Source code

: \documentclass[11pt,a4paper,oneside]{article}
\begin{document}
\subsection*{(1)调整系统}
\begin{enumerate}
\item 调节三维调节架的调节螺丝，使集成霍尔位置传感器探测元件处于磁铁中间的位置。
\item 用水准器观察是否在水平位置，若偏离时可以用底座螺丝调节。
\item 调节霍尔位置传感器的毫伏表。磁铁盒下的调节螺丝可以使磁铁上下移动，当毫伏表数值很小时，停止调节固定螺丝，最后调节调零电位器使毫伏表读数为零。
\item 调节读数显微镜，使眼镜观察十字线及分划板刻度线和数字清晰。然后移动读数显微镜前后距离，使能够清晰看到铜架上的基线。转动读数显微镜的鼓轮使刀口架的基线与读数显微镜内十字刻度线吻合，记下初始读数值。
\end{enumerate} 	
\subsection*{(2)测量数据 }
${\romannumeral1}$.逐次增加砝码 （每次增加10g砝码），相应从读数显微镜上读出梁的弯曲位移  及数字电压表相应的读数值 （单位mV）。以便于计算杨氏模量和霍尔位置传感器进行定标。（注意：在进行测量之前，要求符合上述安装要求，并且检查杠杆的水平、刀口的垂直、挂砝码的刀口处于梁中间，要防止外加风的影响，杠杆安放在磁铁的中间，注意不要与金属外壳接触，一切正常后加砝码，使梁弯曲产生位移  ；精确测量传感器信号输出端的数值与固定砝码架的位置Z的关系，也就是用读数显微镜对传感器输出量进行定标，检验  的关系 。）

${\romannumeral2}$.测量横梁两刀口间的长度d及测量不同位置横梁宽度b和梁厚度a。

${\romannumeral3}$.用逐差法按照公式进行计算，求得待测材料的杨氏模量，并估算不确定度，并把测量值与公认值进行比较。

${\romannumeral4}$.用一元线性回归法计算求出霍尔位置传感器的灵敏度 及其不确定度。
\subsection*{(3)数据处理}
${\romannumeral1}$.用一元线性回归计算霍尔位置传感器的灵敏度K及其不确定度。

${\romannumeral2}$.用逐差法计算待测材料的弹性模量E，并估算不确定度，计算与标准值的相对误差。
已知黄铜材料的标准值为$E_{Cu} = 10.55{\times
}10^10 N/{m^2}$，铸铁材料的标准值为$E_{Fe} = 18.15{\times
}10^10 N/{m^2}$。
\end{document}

--------------------------------------------------

### Directions
Transcribe every entry word for word.

### Exercise response
Source code

: \documentclass[11pt,a4paper,oneside]{article}
\begin{document}
\subsection*{(1)调整系统}
\begin{enumerate}
\item 调节三维调节架的调节螺丝，使集成霍尔位置传感器探测元件处于磁铁中间的位置。
\item 用水准器观察是否在水平位置，若偏离时可以用底座螺丝调节。
\item 调节霍尔位置传感器的毫伏表。磁铁盒下的调节螺丝可以使磁铁上下移动，当毫伏表数值很小时，停止调节固定螺丝，最后调节调零电位器使毫伏表读数为零。
\item 调节读数显微镜，使眼镜观察十字线及分划板刻度线和数字清晰。然后移动读数显微镜前后距离，使能够清晰看到铜架上的基线。转动读数显微镜的鼓轮使刀口架的基线与读数显微镜内十字刻度线吻合，记下初始读数值。
\end{enumerate} 	
\subsection*{(2)测量数据 }
${\romannumeral1}$.逐次增加砝码 （每次增加10g砝码），相应从读数显微镜上读出梁的弯曲位移  及数字电压表相应的读数值 （单位mV）。以便于计算杨氏模量和霍尔位置传感器进行定标。（注意：在进行测量之前，要求符合上述安装要求，并且检查杠杆的水平、刀口的垂直、挂砝码的刀口处于梁中间，要防止外加风的影响，杠杆安放在磁铁的中间，注意不要与金属外壳接触，一切正常后加砝码，使梁弯曲产生位移  ；精确测量传感器信号输出端的数值与固定砝码架的位置Z的关系，也就是用读数显微镜对传感器输出量进行定标，检验  的关系 。）

${\romannumeral2}$.测量横梁两刀口间的长度d及测量不同位置横梁宽度b和梁厚度a。

${\romannumeral3}$.用逐差法按照公式进行计算，求得待测材料的杨氏模量，并估算不确定度，并把测量值与公认值进行比较。

${\romannumeral4}$.用一元线性回归法计算求出霍尔位置传感器的灵敏度 及其不确定度。
\subsection*{(3)数据处理}
${\romannumeral1}$.用一元线性回归计算霍尔位置传感器的灵敏度K及其不确定度。

${\romannumeral2}$.用逐差法计算待测材料的弹性模量E，并估算不确定度，计算与标准值的相对误差。
已知黄铜材料的标准值为$E_{Cu} = 10.55{\times
}10^10 N/{m^2}$，铸铁材料的标准值为$E_{Fe} = 18.15{\times
}10^10 N/{m^2}$。
\end{document}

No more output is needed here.